Nel ricordare il tema del messaggio per la Giornata della pace – “Educare i giovani alla giustizia e alla pace” – Papa Benedetto sottolinea che l’educazione «è un tema cruciale per ogni generazione, poiché da essa dipende tanto il sano sviluppo di ogni persona, quanto il futuro di tutta la società. Essa, perciò, costituisce un compito di primaria importanza in un tempo difficile e delicato». L’educazione ha bisogno di luoghi e uno di questi è la famiglia, afferma ancora il Papa, famiglia fondata sul matrimonio di un uomo con una donna: «questa non è una semplice convenzione sociale, bensì la cellula fondamentale di ogni società. Pertanto, le politiche lesive della famiglia minacciano la dignità umana e il futuro stesso dell’umanità». Occorre attuare, per il Papa, politiche formative affinché l’educazione scolastica sia accessibile a tutti e che, oltre a promuovere lo sviluppo cognitivo della persona, curi la crescita armonica della personalità, compresa la sua apertura al Trascendente.
 
L’attenzione all’educazione richiede anche che sia rispettata la libertà religiosa. Si tratta «del primo dei diritti umani, perché essa esprime la realtà più fondamentale della persona.

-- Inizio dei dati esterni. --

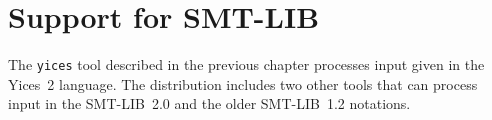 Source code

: \documentclass[11pt,twoside,fleqn,openright,titlepage]{cslreport}
\begin{document}















\chapter{Support for SMT-LIB}
\label{yices-smt}

The \texttt{yices} tool described in the previous chapter processes
input given in the Yices~2 language. The distribution includes two
other tools that can process input in the SMT-LIB~2.0 and the older
SMT-LIB~1.2 notations.
\end{document}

Troppo spesso, per diversi motivi, tale diritto è ancora limitato o schernito». Ricorda il ministro pachistano Shahbaz Bhatti, ucciso il 2 marzo 2011 proprio per il suo impegno a favore delle minoranze e della libertà religiosa. Bhatti in una intervista affermava che «le spaventose condizioni in cui versavano i cristiani del Pakistan mi sconvolsero. Ricordo un venerdì di Pasqua quando avevo solo tredici anni: ascoltai un sermone sul sacrificio di Gesù per la nostra redenzione e per la salvezza del mondo. E pensai di corrispondere a quel suo amore donando amore ai nostri fratelli e sorelle, ponendomi al servizio dei cristiani, specialmente dei poveri, dei bisognosi e dei perseguitati che vivono in questo paese islamico».
 
Non un caso isolato l’uccisione del ministro pachistano. In non pochi Paesi, ricorda il Papa, «i cristiani sono privati dei diritti fondamentali e messi ai margini della vita pubblica; in altri subiscono attacchi violenti contro le loro chiese e le loro abitazioni. Talvolta, sono costretti ad abbandonare Paesi che essi hanno contribuito a edificare, a causa delle continue tensioni e di politiche che non di rado li relegano a spettatori secondari della vita nazionale. In altre parti del mondo, si riscontrano politiche volte ad emarginare il ruolo della religione nella vita sociale, come se essa fosse causa di intolleranza, piuttosto che contributo apprezzabile nell’educazione al rispetto della dignità umana, alla giustizia e alla pace». Il terrorismo motivato religiosamente ha mietuto anche l’anno scorso numerose vittime, soprattutto in Asia e in Africa, «ed è per questo», sottolinea Papa Benedetto, «come ho ricordato ad Assisi, che i leaders religiosi debbono ripetere con forza e fermezza che “questa non è la vera natura della religione. È invece il suo travisamento e contribuisce alla sua distruzione”. La religione non può essere usata come pretesto per accantonare le regole della giustizia e del diritto a vantaggio del “bene” che essa persegue».